He found Mr. Hardie seated garbling his accounts with surpassing dignity. The great man handed him an envelope, and cooked majestic on. A wave of that imperial hand, and Skinner had mingled with the past.

For know that the envelope contained three things: a cheque for a month's wages; a character; and a dismissal, very polite and equally peremptory.

Skinner stood paralysed: the complacency died out of his face, and rueful wonder came instead. It was some time before he could utter a word: at last he faltered, “Turn me away, sir? turn away Noah Skinner? Your father would never have said such a word to my father.” Skinner uttered this his first remonstrance in a voice trembling with awe, but gathered courage when he found he had done it, yet lived.

Mr. Hardie evaded his expostulation by a very simple means: he made no reply, but continued his work, dignified as Brutus, inexorable as Fate, cool as Cucumber.

Skinner's anger began to rise, he watched Mr. Hardie in silence, and said to himself, “Curse you! you were born without a heart!”

He waited, however, for some sign of relenting, and, hoping for it the water came into his own eyes.
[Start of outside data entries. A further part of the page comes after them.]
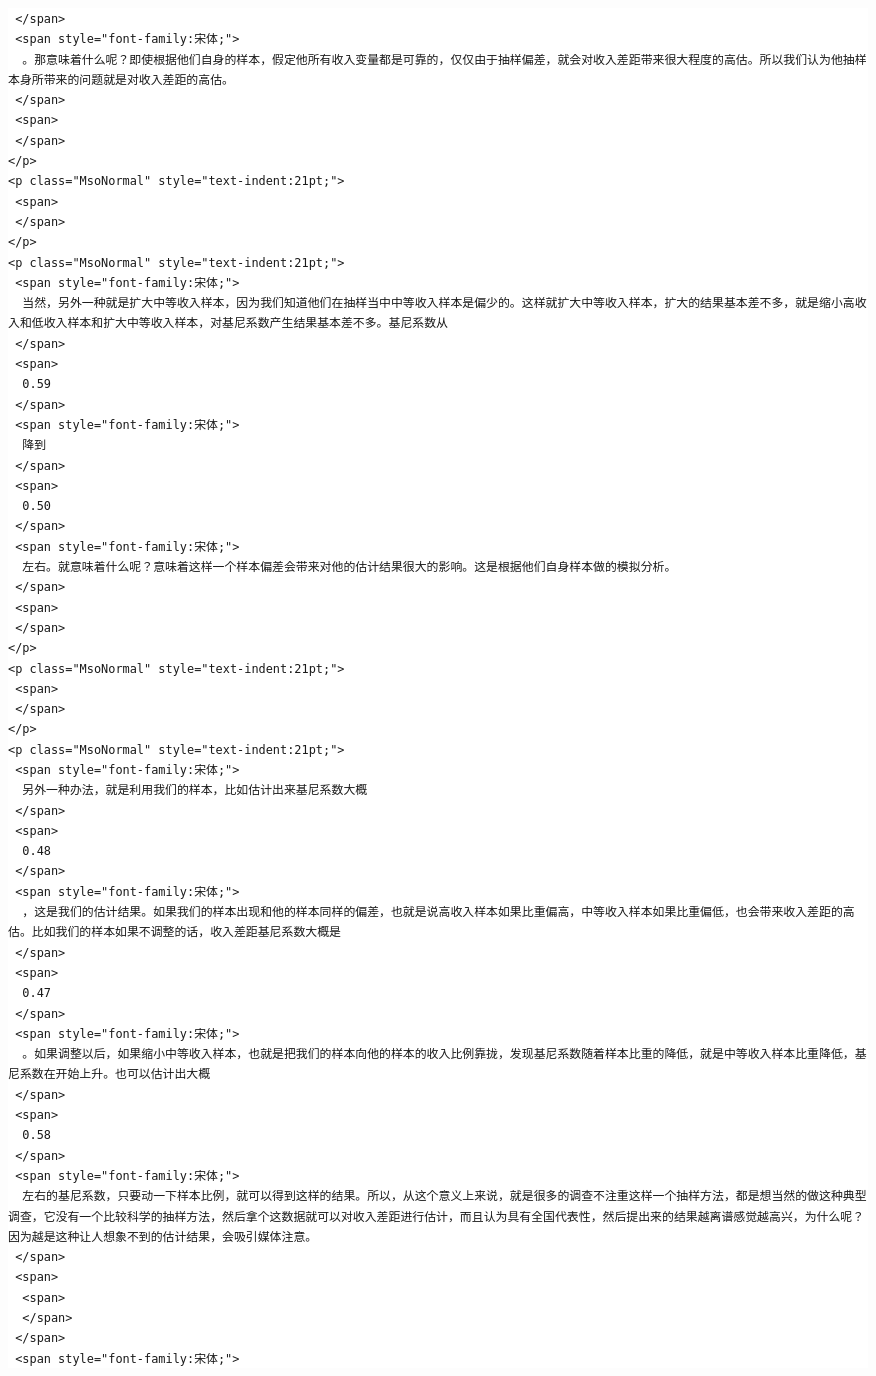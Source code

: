      </span>
     <span style="font-family:宋体;">
      。那意味着什么呢？即使根据他们自身的样本，假定他所有收入变量都是可靠的，仅仅由于抽样偏差，就会对收入差距带来很大程度的高估。所以我们认为他抽样本身所带来的问题就是对收入差距的高估。
     </span>
     <span>
     </span>
    </p>
    <p class="MsoNormal" style="text-indent:21pt;">
     <span>
     </span>
    </p>
    <p class="MsoNormal" style="text-indent:21pt;">
     <span style="font-family:宋体;">
      当然，另外一种就是扩大中等收入样本，因为我们知道他们在抽样当中中等收入样本是偏少的。这样就扩大中等收入样本，扩大的结果基本差不多，就是缩小高收入和低收入样本和扩大中等收入样本，对基尼系数产生结果基本差不多。基尼系数从
     </span>
     <span>
      0.59
     </span>
     <span style="font-family:宋体;">
      降到
     </span>
     <span>
      0.50
     </span>
     <span style="font-family:宋体;">
      左右。就意味着什么呢？意味着这样一个样本偏差会带来对他的估计结果很大的影响。这是根据他们自身样本做的模拟分析。
     </span>
     <span>
     </span>
    </p>
    <p class="MsoNormal" style="text-indent:21pt;">
     <span>
     </span>
    </p>
    <p class="MsoNormal" style="text-indent:21pt;">
     <span style="font-family:宋体;">
      另外一种办法，就是利用我们的样本，比如估计出来基尼系数大概
     </span>
     <span>
      0.48
     </span>
     <span style="font-family:宋体;">
      ，这是我们的估计结果。如果我们的样本出现和他的样本同样的偏差，也就是说高收入样本如果比重偏高，中等收入样本如果比重偏低，也会带来收入差距的高估。比如我们的样本如果不调整的话，收入差距基尼系数大概是
     </span>
     <span>
      0.47
     </span>
     <span style="font-family:宋体;">
      。如果调整以后，如果缩小中等收入样本，也就是把我们的样本向他的样本的收入比例靠拢，发现基尼系数随着样本比重的降低，就是中等收入样本比重降低，基尼系数在开始上升。也可以估计出大概
     </span>
     <span>
      0.58
     </span>
     <span style="font-family:宋体;">
      左右的基尼系数，只要动一下样本比例，就可以得到这样的结果。所以，从这个意义上来说，就是很多的调查不注重这样一个抽样方法，都是想当然的做这种典型调查，它没有一个比较科学的抽样方法，然后拿个这数据就可以对收入差距进行估计，而且认为具有全国代表性，然后提出来的结果越离谱感觉越高兴，为什么呢？因为越是这种让人想象不到的估计结果，会吸引媒体注意。
     </span>
     <span>
      <span>
      </span>
     </span>
     <span style="font-family:宋体;">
But Hardie was impassive as ice.

Then the little clerk, mortified to the core as well as wounded, ground his teeth and drew a little nearer to this incarnate Arithmetic, and said with an excess of obsequiousness, “Will you condescend to give me a reason for turning me away all in a moment after five-and-thirty years' faithful services?”

“Men of business do not deal in reasons,” was the cool reply: “it is enough for you that I give you an excellent character, and that we part good friends.”

“That we do not,” replied Skinner sharply: “if we stay together we are friends; but we part enemies, if we do part.”

“As you please, Mr. Skinner. I will detain you no longer.”